Assignment: Would you transcribe the line containing "這才明白，那股氣原來是給雨傳來的撤退信號。" and every line after it, through the end of the records below, exactly and with nothing else?

Source records:
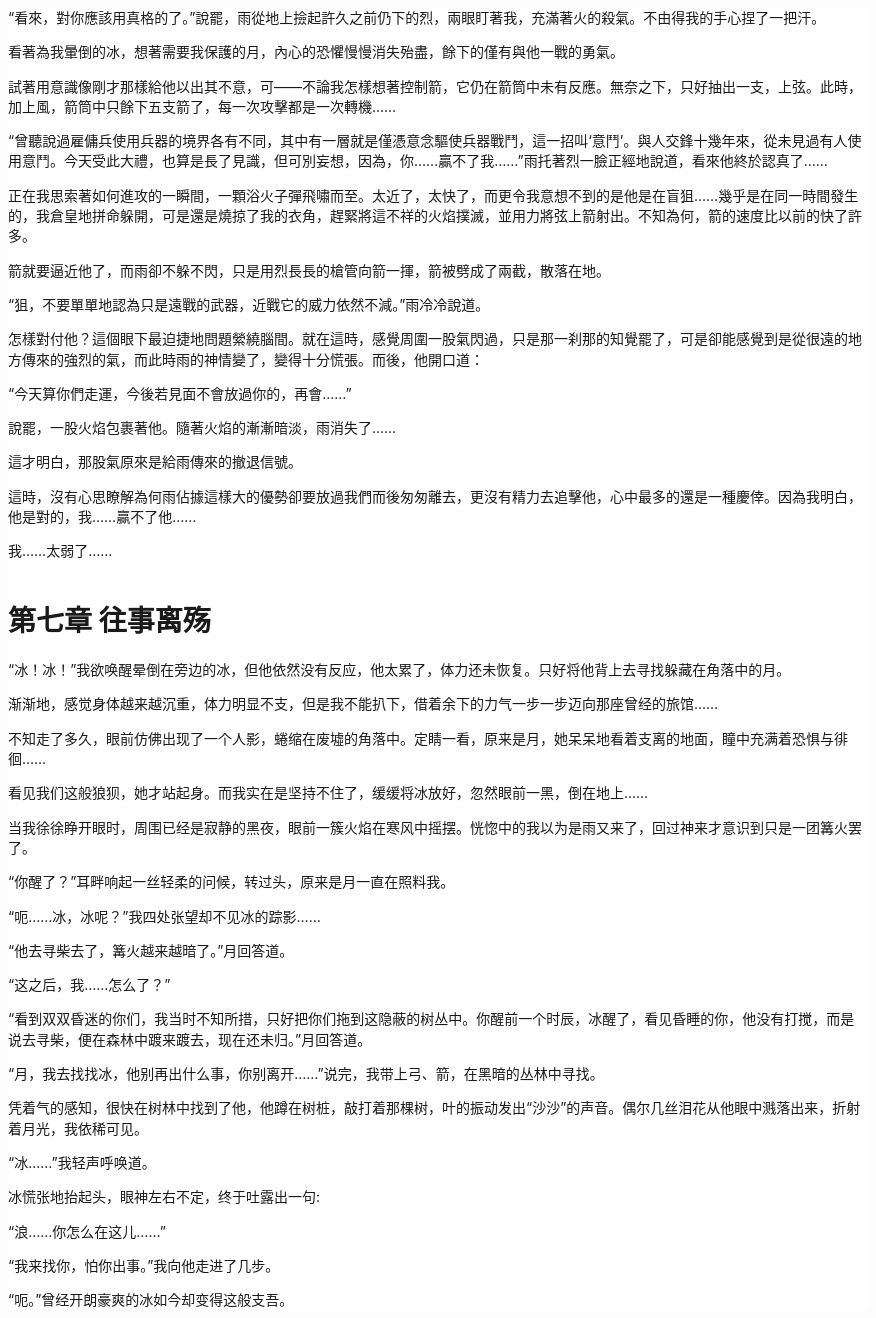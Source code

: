 “看來，對你應該用真格的了。”說罷，雨從地上撿起許久之前仍下的烈，兩眼盯著我，充滿著火的殺氣。不由得我的手心捏了一把汗。

看著為我暈倒的冰，想著需要我保護的月，內心的恐懼慢慢消失殆盡，餘下的僅有與他一戰的勇氣。

試著用意識像剛才那樣給他以出其不意，可——不論我怎樣想著控制箭，它仍在箭筒中未有反應。無奈之下，只好抽出一支，上弦。此時，加上風，箭筒中只餘下五支箭了，每一次攻擊都是一次轉機……

“曾聽說過雇傭兵使用兵器的境界各有不同，其中有一層就是僅憑意念驅使兵器戰鬥，這一招叫‘意鬥’。與人交鋒十幾年來，從未見過有人使用意鬥。今天受此大禮，也算是長了見識，但可別妄想，因為，你……贏不了我……”雨托著烈一臉正經地說道，看來他終於認真了……

正在我思索著如何進攻的一瞬間，一顆浴火子彈飛嘯而至。太近了，太快了，而更令我意想不到的是他是在盲狙……幾乎是在同一時間發生的，我倉皇地拼命躲開，可是還是燒掠了我的衣角，趕緊將這不祥的火焰撲滅，並用力將弦上箭射出。不知為何，箭的速度比以前的快了許多。

箭就要逼近他了，而雨卻不躲不閃，只是用烈長長的槍管向箭一揮，箭被劈成了兩截，散落在地。

“狙，不要單單地認為只是遠戰的武器，近戰它的威力依然不減。”雨冷冷說道。

怎樣對付他？這個眼下最迫捷地問題縈繞腦間。就在這時，感覺周圍一股氣閃過，只是那一刹那的知覺罷了，可是卻能感覺到是從很遠的地方傳來的強烈的氣，而此時雨的神情變了，變得十分慌張。而後，他開口道：

“今天算你們走運，今後若見面不會放過你的，再會……”

說罷，一股火焰包裹著他。隨著火焰的漸漸暗淡，雨消失了……

這才明白，那股氣原來是給雨傳來的撤退信號。

這時，沒有心思瞭解為何雨佔據這樣大的優勢卻要放過我們而後匆匆離去，更沒有精力去追擊他，心中最多的還是一種慶倖。因為我明白，他是對的，我……贏不了他……

我……太弱了……

# 第七章 往事离殇

“冰！冰！”我欲唤醒晕倒在旁边的冰，但他依然没有反应，他太累了，体力还未恢复。只好将他背上去寻找躲藏在角落中的月。

渐渐地，感觉身体越来越沉重，体力明显不支，但是我不能扒下，借着余下的力气一步一步迈向那座曾经的旅馆……

不知走了多久，眼前仿佛出现了一个人影，蜷缩在废墟的角落中。定睛一看，原来是月，她呆呆地看着支离的地面，瞳中充满着恐惧与徘徊……

看见我们这般狼狈，她才站起身。而我实在是坚持不住了，缓缓将冰放好，忽然眼前一黑，倒在地上……

当我徐徐睁开眼时，周围已经是寂静的黑夜，眼前一簇火焰在寒风中摇摆。恍惚中的我以为是雨又来了，回过神来才意识到只是一团篝火罢了。

“你醒了？”耳畔响起一丝轻柔的问候，转过头，原来是月一直在照料我。

“呃……冰，冰呢？”我四处张望却不见冰的踪影……

“他去寻柴去了，篝火越来越暗了。”月回答道。

“这之后，我……怎么了？”

“看到双双昏迷的你们，我当时不知所措，只好把你们拖到这隐蔽的树丛中。你醒前一个时辰，冰醒了，看见昏睡的你，他没有打搅，而是说去寻柴，便在森林中踱来踱去，现在还未归。”月回答道。

“月，我去找找冰，他别再出什么事，你别离开……”说完，我带上弓、箭，在黑暗的丛林中寻找。

凭着气的感知，很快在树林中找到了他，他蹲在树桩，敲打着那棵树，叶的振动发出“沙沙”的声音。偶尔几丝泪花从他眼中溅落出来，折射着月光，我依稀可见。

“冰......”我轻声呼唤道。

冰慌张地抬起头，眼神左右不定，终于吐露出一句:

“浪……你怎么在这儿……”  

“我来找你，怕你出事。”我向他走进了几步。

“呃。”曾经开朗豪爽的冰如今却变得这般支吾。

Problem solution:
這才明白，那股氣原來是給雨傳來的撤退信號。

這時，沒有心思瞭解為何雨佔據這樣大的優勢卻要放過我們而後匆匆離去，更沒有精力去追擊他，心中最多的還是一種慶倖。因為我明白，他是對的，我……贏不了他……

我……太弱了……

# 第七章 往事离殇

“冰！冰！”我欲唤醒晕倒在旁边的冰，但他依然没有反应，他太累了，体力还未恢复。只好将他背上去寻找躲藏在角落中的月。

渐渐地，感觉身体越来越沉重，体力明显不支，但是我不能扒下，借着余下的力气一步一步迈向那座曾经的旅馆……

不知走了多久，眼前仿佛出现了一个人影，蜷缩在废墟的角落中。定睛一看，原来是月，她呆呆地看着支离的地面，瞳中充满着恐惧与徘徊……

看见我们这般狼狈，她才站起身。而我实在是坚持不住了，缓缓将冰放好，忽然眼前一黑，倒在地上……

当我徐徐睁开眼时，周围已经是寂静的黑夜，眼前一簇火焰在寒风中摇摆。恍惚中的我以为是雨又来了，回过神来才意识到只是一团篝火罢了。

“你醒了？”耳畔响起一丝轻柔的问候，转过头，原来是月一直在照料我。

“呃……冰，冰呢？”我四处张望却不见冰的踪影……

“他去寻柴去了，篝火越来越暗了。”月回答道。

“这之后，我……怎么了？”

“看到双双昏迷的你们，我当时不知所措，只好把你们拖到这隐蔽的树丛中。你醒前一个时辰，冰醒了，看见昏睡的你，他没有打搅，而是说去寻柴，便在森林中踱来踱去，现在还未归。”月回答道。

“月，我去找找冰，他别再出什么事，你别离开……”说完，我带上弓、箭，在黑暗的丛林中寻找。

凭着气的感知，很快在树林中找到了他，他蹲在树桩，敲打着那棵树，叶的振动发出“沙沙”的声音。偶尔几丝泪花从他眼中溅落出来，折射着月光，我依稀可见。

“冰......”我轻声呼唤道。

冰慌张地抬起头，眼神左右不定，终于吐露出一句:

“浪……你怎么在这儿……”  

“我来找你，怕你出事。”我向他走进了几步。

“呃。”曾经开朗豪爽的冰如今却变得这般支吾。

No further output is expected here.